* [Work order]
Copy out exactly the lines from the start of the data to the line containing "Will is an experienced". Include both.

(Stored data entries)
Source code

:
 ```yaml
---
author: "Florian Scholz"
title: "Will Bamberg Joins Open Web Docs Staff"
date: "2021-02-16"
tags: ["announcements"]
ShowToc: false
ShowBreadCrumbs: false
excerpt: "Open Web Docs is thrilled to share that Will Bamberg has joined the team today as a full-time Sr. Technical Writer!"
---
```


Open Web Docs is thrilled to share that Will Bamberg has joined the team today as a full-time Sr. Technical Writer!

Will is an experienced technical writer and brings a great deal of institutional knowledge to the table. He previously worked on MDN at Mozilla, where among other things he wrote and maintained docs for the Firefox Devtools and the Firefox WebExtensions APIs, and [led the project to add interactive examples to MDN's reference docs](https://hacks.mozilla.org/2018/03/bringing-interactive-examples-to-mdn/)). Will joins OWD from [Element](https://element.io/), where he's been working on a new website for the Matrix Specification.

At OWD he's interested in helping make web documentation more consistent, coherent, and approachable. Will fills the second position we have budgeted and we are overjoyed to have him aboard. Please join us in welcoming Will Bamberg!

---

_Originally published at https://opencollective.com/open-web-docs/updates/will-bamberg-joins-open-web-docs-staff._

* [Answer box]
Source code

:
 ```yaml
---
author: "Florian Scholz"
title: "Will Bamberg Joins Open Web Docs Staff"
date: "2021-02-16"
tags: ["announcements"]
ShowToc: false
ShowBreadCrumbs: false
excerpt: "Open Web Docs is thrilled to share that Will Bamberg has joined the team today as a full-time Sr. Technical Writer!"
---
```


Open Web Docs is thrilled to share that Will Bamberg has joined the team today as a full-time Sr. Technical Writer!

Will is an experienced technical writer and brings a great deal of institutional knowledge to the table. He previously worked on MDN at Mozilla, where among other things he wrote and maintained docs for the Firefox Devtools and the Firefox WebExtensions APIs, and [led the project to add interactive examples to MDN's reference docs](https://hacks.mozilla.org/2018/03/bringing-interactive-examples-to-mdn/)). Will joins OWD from [Element](https://element.io/), where he's been working on a new website for the Matrix Specification.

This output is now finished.